◆ **ACTIVITY**
Using the records underneath, tally the lines where the word "elke" appears and please give only the count.

[Plain-text document sources]
********

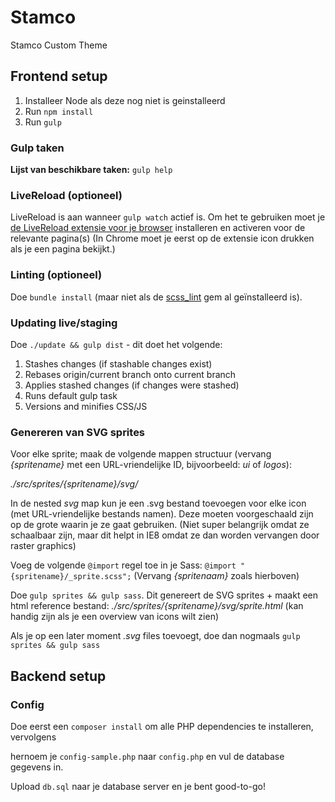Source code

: # Stamco
Stamco Custom Theme


## Frontend setup

1. Installeer Node als deze nog niet is geinstalleerd
2. Run `npm install`
3. Run `gulp`

### Gulp taken

**Lijst van beschikbare taken:** `gulp help`

### LiveReload (optioneel)

LiveReload is aan wanneer `gulp watch` actief is. Om het te gebruiken moet je [de LiveReload extensie voor je browser](http://livereload.com/extensions/) installeren en activeren voor de relevante pagina(s) (In Chrome moet je eerst op de extensie icon drukken als je een pagina bekijkt.)

### Linting (optioneel)

Doe `bundle install` (maar niet als de [scss_lint](https://github.com/brigade/scss-lint) gem al geïnstalleerd is).

### Updating live/staging

Doe `./update && gulp dist` - dit doet het volgende:
1. Stashes changes (if stashable changes exist)
2. Rebases origin/current branch onto current branch
3. Applies stashed changes (if changes were stashed)
4. Runs default gulp task
5. Versions and minifies CSS/JS

### Genereren van SVG sprites
Voor elke sprite; maak de volgende mappen structuur (vervang _{spritename}_ met een URL-vriendelijke ID, bijvoorbeeld: _ui_ of _logos_):

_./src/sprites/{spritename}/svg/_

In de nested _svg_ map kun je een .svg bestand toevoegen voor elke icon (met URL-vriendelijke bestands namen). Deze moeten voorgeschaald zijn op de grote waarin je ze gaat gebruiken. (Niet super belangrijk omdat ze schaalbaar zijn, maar dit helpt in IE8 omdat ze dan worden vervangen door raster graphics)

Voeg de volgende `@import` regel toe in je Sass: `@import "{spritename}/_sprite.scss";` (Vervang _{spritenaam}_ zoals hierboven)

Doe `gulp sprites && gulp sass`. Dit genereert de SVG sprites + maakt een html reference bestand: _./src/sprites/{spritename}/svg/sprite.html_ (kan handig zijn als je een overview van icons wilt zien)

Als je op een later moment _.svg_ files toevoegt, doe dan nogmaals `gulp sprites && gulp sass`

## Backend setup

### Config
Doe eerst een `composer install` om alle PHP dependencies te installeren, vervolgens

hernoem je `config-sample.php` naar `config.php` en vul de database gegevens in. 

Upload `db.sql` naar je database server en je bent good-to-go!
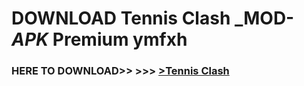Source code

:# DOWNLOAD Tennis Clash _MOD-_APK_ Premium  ymfxh



<h3> HERE TO DOWNLOAD>> >>> <a href="https://rediregoooz.web.app?sq=Tennis Clash">>Tennis Clash </a></h3><br>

********

◆ **RESULT**
2